En la soledad de aquel cuarto oscuro Nono se lamentaba de todo lo malo que le había ocurrido. Le parecía que habían pasado muchos años desde que, con Genaro, iniciara su aventura. En eso estaba cuando sintió un ruido que venía de la plaza. Asomado a la ventana logró ver cómo Mohamed seguido de la caravana de camellos entraba en tropel en la plazuela, y junto a Mohamed, Genaro dirigía el asalto con valentía.
-¡Hiiii Hooo!
¡Qué algarabía formaron los camellos en aquella plaza!. De cada hueco de la pared surgía una cabeza de orfebre llena de curiosidad. Ninguno parecía entender qué hacían allí tantos camellos enfurecidos, sólo Alí cerró su puerta a cal y canto pensando que nadie podría tirarla. Pero estaba equivocado. Genaro en posición de lanzamiento le propinó tal coz que la portezuela salió volando hasta aterrizar en la azotea del vecino.

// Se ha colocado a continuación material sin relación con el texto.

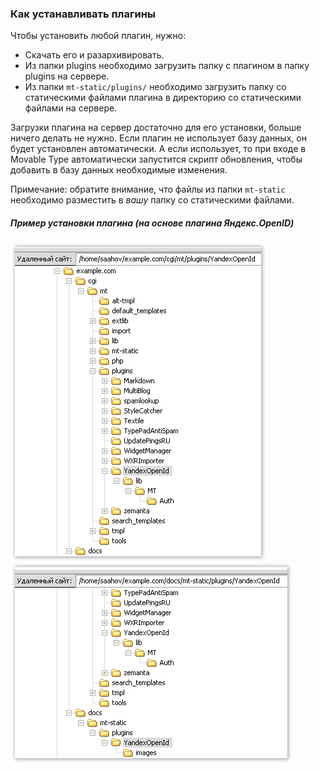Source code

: ### Как устанавливать плагины

Чтобы установить любой плагин, нужно:

* Скачать его и разархивировать.
* Из папки plugins необходимо загрузить папку с плагином в папку plugins на сервере. 
* Из папки `mt-static/plugins/` необходимо загрузить папку со статическими файлами плагина в директорию со статическими файлами на сервере.

Загрузки плагина на сервер достаточно для его установки, больше ничего делать не нужно. Если плагин не использует базу данных, он будет установлен автоматически. А если использует, то при входе в Movable Type автоматически запустится скрипт обновления, чтобы добавить в базу данных необходимые изменения.

Примечание: обратите внимание, что файлы из папки `mt-static` необходимо разместить в _вашу_ папку со статическими файлами.


##### Пример установки плагина (на основе плагина Яндекс.OpenID)

<img src="./assets/plugin-install.png" alt="Структура файлов плагина на сервере" />

<img src="./assets/plugin-install2.png" alt="Структура стутических файлов плагина на сервере" />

-¡ No haces daño a Alí!- lloriqueaba - ¡Alí amigo, Alí hermano!
Mohamed y los otros camelleros entraron en el taller cogiendo al malvado por la chilaba, y al momento abrió la puerta que encerraba a Nono.
-Nana—se oyó decir alegre a Mohamed- ¿Por qué te metes en tantos líos? ¡Bien Egnar!
-¡Mohamed, qué alegría me da verte!- rió contagiado Nono. Y dirigiéndose a su burrino- Genaro, mi ángel de la guarda, mi compañero, sabía que me salvarías porque eres listo y valiente.
Colgado del cuello del animal el niño sólo quería estar con los suyos.